I’ll swerve off the road!
Doesn’t my brain know
that sleep’s its antidote?
Doesn’t it see
that without, there’s only hope?
Stop thinking!
Get sleeping!
But how can I sleep
in a race against time?
The hand’s nearing six,
they’ll soon jar the line:
electric disruptions,
neurological grinds;
they’ll deep-fry my neurons
and darken my mind!
An hour’s left,
no more no less.
Please brain, I beg you,
let me have rest!
Morning arrives,
and I’ve slept no deeper.
My last hope I swallow
in fear of a seizure.
This one's a bit personal, and comes from an experience I had recently. If you don't know, I have epilepsy, which is, in short, seizures. Mine are connected to how much sleep I get, so if I don't get enough sleep I'm more likely to have a seizure (although medications really help too).

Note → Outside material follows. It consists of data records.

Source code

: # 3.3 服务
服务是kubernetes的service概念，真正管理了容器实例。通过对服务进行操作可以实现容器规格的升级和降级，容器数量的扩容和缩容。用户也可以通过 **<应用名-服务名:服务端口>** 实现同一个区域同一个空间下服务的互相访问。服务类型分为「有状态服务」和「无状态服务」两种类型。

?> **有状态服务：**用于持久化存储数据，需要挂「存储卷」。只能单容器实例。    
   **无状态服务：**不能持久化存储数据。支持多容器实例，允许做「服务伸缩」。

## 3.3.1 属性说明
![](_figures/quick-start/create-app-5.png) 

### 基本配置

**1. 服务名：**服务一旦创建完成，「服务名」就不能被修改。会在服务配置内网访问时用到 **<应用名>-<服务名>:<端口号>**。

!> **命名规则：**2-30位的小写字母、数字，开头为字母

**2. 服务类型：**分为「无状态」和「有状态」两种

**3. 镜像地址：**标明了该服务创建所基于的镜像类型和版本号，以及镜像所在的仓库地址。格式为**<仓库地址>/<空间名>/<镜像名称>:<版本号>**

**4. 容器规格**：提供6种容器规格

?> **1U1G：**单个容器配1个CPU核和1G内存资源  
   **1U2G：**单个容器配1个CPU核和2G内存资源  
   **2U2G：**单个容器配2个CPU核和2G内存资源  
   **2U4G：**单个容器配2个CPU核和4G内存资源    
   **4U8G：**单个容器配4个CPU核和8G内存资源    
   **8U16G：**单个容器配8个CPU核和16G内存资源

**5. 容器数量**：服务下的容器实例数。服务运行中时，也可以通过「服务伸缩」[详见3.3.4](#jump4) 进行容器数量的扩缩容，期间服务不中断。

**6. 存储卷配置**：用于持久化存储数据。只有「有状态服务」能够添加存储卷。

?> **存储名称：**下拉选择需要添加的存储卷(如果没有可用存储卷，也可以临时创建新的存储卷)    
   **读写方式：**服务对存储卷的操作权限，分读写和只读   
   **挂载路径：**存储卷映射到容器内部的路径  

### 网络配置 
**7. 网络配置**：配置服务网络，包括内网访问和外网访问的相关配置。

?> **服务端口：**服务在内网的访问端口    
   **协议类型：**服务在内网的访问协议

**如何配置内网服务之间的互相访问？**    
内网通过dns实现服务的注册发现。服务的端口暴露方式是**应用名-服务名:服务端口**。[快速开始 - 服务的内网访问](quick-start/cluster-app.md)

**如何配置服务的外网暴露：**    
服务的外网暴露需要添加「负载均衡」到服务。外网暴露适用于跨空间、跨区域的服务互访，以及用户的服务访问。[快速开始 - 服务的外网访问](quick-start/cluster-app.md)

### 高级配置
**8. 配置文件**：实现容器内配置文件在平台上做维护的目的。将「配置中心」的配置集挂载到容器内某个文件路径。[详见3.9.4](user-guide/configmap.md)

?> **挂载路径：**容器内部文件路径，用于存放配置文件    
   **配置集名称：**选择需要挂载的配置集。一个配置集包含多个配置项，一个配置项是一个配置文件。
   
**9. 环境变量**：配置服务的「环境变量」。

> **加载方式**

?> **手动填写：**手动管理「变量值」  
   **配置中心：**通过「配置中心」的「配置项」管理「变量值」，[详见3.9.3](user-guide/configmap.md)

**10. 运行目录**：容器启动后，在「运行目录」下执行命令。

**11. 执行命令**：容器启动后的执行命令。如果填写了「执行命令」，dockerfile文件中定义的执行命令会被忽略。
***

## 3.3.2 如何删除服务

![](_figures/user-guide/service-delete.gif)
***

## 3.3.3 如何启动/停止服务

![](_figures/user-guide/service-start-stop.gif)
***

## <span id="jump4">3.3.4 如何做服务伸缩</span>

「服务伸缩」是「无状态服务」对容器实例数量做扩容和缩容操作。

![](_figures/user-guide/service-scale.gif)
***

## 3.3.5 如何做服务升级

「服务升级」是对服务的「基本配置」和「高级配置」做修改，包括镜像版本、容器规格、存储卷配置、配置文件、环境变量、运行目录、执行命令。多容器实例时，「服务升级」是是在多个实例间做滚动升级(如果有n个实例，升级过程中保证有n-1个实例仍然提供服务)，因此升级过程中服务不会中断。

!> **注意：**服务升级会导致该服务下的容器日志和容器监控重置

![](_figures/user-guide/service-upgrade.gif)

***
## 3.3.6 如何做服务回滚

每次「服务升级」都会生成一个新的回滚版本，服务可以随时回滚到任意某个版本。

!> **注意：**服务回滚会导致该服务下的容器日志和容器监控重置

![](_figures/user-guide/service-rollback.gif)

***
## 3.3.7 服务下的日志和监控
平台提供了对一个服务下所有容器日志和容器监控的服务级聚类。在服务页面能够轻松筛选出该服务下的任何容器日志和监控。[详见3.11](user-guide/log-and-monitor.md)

Recently I had almost a full night where I couldn't sleep. I had a neurologist appointment the next day, and would have to drive an hour to get to it. I knew how much I needed to sleep, and even went to bed a little early to make sure I would get enough. But no matter how hard I wanted to, I couldn't fall asleep. I'm usually not too worried about my epilepsy; as long as I'm on my pills, I don't really think about it too much. But that night it really got to me, and I became more and more frantic as the night went on (which most likely attributed to my lack of sleep). It's a horrible feeling, knowing that your life could depend on the amount of sleep you get yet not being able to sleep. I actually wrote parts of this poem while trying to force myself to fall asleep.
In the end, my medications were enough to keep any seizures at bay, and I made it safely to my appointment and back. So thank God for that.
Also, I slept like a log the next night.